The fictional Syrian state
Date: 2016-12-09 09:00
More shattered than the physical infrastructure of Syria is its political one. After five years of murderous war, the Syrian state is a fiction, in which sectarian and foreign militias are free to roam. The main function of the Central Bank, to take just one example, is to manage Rami Makhlouf’s portfolio. A state which commands the loyalty and trust of each Syrian denomination does not exist.
In the Stalingrad analogy that right-wing nationalist Russian commentators are so fond of using, the ruins of Aleppo are unlikely to be the symbol of resurgence of a new Syrian state. More likely, these ruins will become the battleground of resistance to militarily superior foreign invaders, of whom Russia is one, Iran is another, Hezbollah is a third. Russians are not the liberators of Aleppo; they are Friedrich Paulus’s 6th Army, and if they stay around, they will meet the same fate.
There are two scenarios after the fall of Aleppo. The first is that the Syrian opposition in all its forms, both FSA and Islamist, will disintegrate and vanish. Assad will be left in power while talks about a transition will continue indefinitely.

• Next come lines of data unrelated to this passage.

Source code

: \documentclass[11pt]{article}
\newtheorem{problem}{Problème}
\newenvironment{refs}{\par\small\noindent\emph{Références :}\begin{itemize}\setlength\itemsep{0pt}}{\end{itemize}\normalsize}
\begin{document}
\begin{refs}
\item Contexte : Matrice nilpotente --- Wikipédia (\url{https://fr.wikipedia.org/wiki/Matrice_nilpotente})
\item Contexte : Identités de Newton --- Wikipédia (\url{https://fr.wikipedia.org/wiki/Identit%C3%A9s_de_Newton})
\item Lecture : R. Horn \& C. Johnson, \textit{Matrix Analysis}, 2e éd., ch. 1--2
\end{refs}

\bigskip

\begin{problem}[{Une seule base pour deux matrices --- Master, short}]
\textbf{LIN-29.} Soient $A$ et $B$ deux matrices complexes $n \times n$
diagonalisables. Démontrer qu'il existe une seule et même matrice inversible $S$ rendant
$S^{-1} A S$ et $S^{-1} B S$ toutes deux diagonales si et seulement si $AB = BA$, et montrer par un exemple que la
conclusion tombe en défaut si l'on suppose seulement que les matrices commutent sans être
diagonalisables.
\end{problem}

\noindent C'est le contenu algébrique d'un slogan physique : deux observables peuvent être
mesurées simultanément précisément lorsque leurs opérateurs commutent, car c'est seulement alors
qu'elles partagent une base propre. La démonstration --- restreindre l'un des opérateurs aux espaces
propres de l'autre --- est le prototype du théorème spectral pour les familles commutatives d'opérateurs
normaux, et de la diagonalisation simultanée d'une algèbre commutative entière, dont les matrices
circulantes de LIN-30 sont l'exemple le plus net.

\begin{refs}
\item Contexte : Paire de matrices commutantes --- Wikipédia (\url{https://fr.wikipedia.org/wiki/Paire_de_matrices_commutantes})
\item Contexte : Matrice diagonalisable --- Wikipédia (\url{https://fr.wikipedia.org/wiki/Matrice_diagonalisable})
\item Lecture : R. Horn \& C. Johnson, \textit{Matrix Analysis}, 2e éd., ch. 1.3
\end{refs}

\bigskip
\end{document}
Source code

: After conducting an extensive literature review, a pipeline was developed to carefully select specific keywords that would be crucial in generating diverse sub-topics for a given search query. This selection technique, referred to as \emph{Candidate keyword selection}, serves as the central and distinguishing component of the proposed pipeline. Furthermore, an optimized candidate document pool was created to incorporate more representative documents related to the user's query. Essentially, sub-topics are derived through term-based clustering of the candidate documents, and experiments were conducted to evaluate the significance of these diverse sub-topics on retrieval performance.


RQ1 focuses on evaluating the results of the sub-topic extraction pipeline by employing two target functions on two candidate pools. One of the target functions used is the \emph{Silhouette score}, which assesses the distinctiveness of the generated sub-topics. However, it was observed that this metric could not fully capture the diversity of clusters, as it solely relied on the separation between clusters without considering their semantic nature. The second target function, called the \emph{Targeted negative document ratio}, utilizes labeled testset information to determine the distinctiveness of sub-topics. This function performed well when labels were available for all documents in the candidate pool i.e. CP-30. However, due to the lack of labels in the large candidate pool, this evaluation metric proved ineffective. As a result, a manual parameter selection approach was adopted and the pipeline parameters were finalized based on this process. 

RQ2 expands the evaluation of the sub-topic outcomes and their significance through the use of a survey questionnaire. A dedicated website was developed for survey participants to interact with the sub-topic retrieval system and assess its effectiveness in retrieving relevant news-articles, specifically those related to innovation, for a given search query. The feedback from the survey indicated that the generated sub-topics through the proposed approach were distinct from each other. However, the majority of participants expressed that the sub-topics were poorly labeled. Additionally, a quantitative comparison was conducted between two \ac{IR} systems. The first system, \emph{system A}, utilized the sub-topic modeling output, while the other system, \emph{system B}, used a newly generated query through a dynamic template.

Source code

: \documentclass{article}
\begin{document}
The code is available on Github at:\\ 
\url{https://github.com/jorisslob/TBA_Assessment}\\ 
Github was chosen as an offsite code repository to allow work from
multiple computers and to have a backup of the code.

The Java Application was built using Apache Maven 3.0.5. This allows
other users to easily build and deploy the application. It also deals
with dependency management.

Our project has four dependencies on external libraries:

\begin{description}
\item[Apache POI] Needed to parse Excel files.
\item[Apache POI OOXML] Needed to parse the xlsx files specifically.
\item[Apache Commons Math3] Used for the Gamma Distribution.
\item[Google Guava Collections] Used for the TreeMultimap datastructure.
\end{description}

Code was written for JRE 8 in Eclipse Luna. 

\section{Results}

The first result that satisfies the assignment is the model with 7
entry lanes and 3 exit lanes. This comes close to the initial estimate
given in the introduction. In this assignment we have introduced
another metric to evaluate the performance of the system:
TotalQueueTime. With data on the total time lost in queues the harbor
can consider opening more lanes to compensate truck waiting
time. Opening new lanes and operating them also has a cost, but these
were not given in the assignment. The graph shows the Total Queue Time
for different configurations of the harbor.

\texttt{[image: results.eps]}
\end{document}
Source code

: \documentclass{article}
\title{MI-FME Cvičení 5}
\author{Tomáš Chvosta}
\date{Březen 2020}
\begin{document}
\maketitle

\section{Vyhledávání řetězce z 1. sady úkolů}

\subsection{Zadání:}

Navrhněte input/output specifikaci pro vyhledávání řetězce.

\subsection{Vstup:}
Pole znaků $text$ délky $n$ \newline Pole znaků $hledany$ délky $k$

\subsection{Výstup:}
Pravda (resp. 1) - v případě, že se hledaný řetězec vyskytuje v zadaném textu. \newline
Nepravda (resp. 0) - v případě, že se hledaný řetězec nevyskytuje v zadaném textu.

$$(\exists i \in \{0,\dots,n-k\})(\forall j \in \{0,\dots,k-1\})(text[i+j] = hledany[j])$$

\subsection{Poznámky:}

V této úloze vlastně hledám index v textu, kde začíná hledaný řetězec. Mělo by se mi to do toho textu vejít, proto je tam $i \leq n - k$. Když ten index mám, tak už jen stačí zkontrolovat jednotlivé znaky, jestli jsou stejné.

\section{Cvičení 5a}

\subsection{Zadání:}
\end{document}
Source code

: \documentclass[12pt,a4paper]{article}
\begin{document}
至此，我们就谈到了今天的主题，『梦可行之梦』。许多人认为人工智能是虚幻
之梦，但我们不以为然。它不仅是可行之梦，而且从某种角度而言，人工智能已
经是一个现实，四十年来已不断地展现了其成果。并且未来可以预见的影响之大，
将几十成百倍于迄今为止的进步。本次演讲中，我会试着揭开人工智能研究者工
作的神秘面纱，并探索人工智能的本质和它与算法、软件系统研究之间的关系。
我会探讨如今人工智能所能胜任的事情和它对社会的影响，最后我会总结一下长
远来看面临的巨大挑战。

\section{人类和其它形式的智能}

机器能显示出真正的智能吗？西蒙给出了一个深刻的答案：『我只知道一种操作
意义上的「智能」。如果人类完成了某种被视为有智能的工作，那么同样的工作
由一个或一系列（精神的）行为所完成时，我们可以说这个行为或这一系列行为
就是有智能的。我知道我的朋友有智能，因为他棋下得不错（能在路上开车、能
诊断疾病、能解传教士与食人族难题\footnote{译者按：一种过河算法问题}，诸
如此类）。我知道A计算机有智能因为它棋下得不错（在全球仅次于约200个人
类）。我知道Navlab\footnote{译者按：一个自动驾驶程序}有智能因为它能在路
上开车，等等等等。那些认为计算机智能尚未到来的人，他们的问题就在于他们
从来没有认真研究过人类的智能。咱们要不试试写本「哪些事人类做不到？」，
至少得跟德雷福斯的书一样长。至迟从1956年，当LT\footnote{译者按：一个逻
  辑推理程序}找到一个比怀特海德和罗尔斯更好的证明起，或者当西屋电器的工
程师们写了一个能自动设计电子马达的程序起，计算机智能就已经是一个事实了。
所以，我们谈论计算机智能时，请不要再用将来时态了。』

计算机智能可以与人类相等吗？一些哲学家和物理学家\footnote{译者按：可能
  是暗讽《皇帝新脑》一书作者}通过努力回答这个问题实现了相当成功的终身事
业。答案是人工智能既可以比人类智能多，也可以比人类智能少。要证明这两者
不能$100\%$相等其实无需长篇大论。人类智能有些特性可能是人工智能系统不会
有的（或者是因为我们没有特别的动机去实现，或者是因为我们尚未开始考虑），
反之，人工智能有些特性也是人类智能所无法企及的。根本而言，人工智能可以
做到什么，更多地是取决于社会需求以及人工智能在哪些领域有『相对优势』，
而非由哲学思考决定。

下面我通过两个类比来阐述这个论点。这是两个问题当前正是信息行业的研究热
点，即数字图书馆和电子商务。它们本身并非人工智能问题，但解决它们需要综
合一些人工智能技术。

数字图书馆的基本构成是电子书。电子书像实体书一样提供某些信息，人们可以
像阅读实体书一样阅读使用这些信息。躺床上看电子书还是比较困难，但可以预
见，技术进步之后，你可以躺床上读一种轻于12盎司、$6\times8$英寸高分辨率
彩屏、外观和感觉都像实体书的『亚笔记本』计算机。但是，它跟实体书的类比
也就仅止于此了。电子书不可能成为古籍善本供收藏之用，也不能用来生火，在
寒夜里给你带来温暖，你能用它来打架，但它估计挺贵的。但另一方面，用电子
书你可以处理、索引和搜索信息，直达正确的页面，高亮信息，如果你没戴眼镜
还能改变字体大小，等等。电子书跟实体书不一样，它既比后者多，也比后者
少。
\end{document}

No elections will take place that include the refugees outside Syria for the same reason that no Palestinian elections include the Palestinian diaspora in the camps. Regime preservation will be key to all the calculations of Assad’s foreign backers, who have paid a heavy price in maintaining him in power.
For this reason, when Aleppo falls, Putin and Lavrov will work overtime to declare mission accomplished as Bush did in Iraq and end the war officially. This is wishful thinking. Federica Mogherini, the EU’s foreign policy chief, was right to warn Lavrov in Rome last week that the fall of Aleppo will not be the end of the war. The degree of destruction and human displacement in this war will only fuel more resistance. This is not a repeat of Hama, the scene of a Muslim Brotherhood insurrection in 1982, which was contained when the city was destroyed by Assad’s father, Hafez.